Content starts

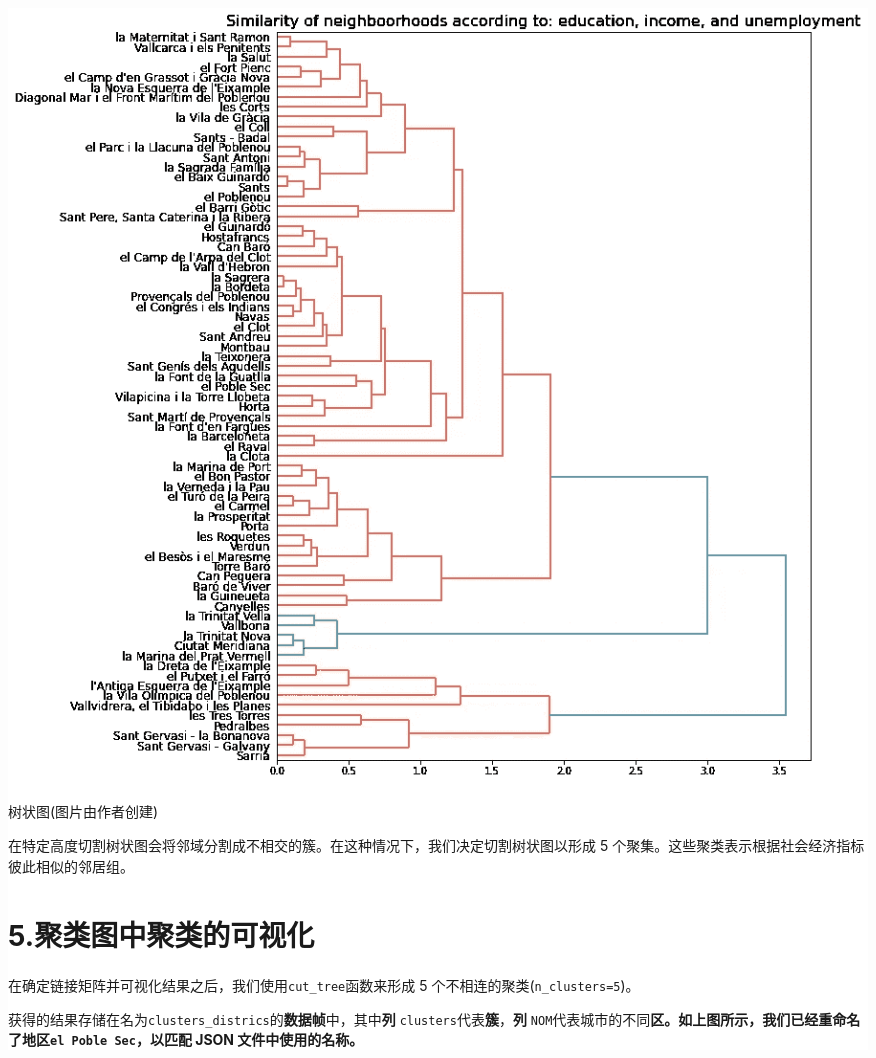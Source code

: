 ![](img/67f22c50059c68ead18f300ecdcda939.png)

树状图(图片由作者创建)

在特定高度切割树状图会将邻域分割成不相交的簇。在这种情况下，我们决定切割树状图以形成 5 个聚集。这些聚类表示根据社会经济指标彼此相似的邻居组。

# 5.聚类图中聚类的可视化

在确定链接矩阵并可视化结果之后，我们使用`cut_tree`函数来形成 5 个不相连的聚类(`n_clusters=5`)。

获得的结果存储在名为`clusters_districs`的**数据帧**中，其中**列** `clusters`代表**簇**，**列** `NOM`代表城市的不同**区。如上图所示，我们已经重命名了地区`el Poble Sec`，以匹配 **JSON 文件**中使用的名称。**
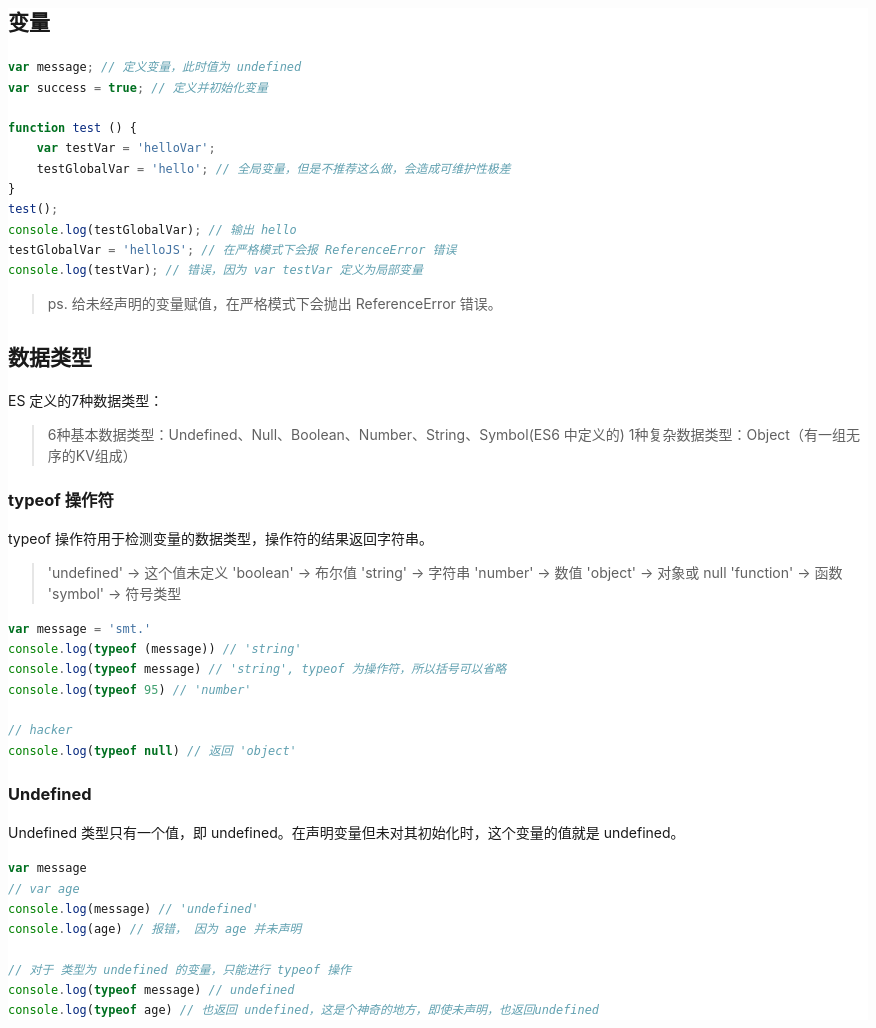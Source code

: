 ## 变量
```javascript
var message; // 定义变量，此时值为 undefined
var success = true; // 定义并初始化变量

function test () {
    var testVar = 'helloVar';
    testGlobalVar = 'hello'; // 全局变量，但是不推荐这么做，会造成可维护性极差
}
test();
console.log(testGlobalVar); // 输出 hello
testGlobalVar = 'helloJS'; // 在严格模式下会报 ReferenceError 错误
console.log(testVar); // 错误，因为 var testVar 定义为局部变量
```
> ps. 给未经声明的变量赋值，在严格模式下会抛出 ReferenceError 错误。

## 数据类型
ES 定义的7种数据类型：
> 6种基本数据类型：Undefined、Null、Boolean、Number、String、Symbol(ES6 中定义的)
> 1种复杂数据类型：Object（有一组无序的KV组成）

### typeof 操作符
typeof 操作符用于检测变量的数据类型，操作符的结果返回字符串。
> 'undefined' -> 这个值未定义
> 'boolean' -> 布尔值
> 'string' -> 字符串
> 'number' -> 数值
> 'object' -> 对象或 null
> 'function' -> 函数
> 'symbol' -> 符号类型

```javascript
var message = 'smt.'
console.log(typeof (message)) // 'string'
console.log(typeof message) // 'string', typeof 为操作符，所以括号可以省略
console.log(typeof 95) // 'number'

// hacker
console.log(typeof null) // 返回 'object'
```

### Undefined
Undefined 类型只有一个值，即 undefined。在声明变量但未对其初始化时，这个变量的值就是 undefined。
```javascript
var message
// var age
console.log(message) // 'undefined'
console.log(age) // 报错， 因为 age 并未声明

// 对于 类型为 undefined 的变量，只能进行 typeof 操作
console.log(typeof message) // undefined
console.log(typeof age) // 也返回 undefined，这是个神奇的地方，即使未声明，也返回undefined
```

Content ends

== YOUR ASSIGNMENT ==
Write out exactly each line of the entries, starting at the one containing "给未经声明的变量赋值，在严格模式下会抛出 ReferenceError 错误。" and finishing with the last line.

== ANSWER FOR THIS EXERCISE ==
> ps. 给未经声明的变量赋值，在严格模式下会抛出 ReferenceError 错误。

## 数据类型
ES 定义的7种数据类型：
> 6种基本数据类型：Undefined、Null、Boolean、Number、String、Symbol(ES6 中定义的)
> 1种复杂数据类型：Object（有一组无序的KV组成）

### typeof 操作符
typeof 操作符用于检测变量的数据类型，操作符的结果返回字符串。
> 'undefined' -> 这个值未定义
> 'boolean' -> 布尔值
> 'string' -> 字符串
> 'number' -> 数值
> 'object' -> 对象或 null
> 'function' -> 函数
> 'symbol' -> 符号类型

```javascript
var message = 'smt.'
console.log(typeof (message)) // 'string'
console.log(typeof message) // 'string', typeof 为操作符，所以括号可以省略
console.log(typeof 95) // 'number'

// hacker
console.log(typeof null) // 返回 'object'
```

### Undefined
Undefined 类型只有一个值，即 undefined。在声明变量但未对其初始化时，这个变量的值就是 undefined。
```javascript
var message
// var age
console.log(message) // 'undefined'
console.log(age) // 报错， 因为 age 并未声明

// 对于 类型为 undefined 的变量，只能进行 typeof 操作
console.log(typeof message) // undefined
console.log(typeof age) // 也返回 undefined，这是个神奇的地方，即使未声明，也返回undefined
```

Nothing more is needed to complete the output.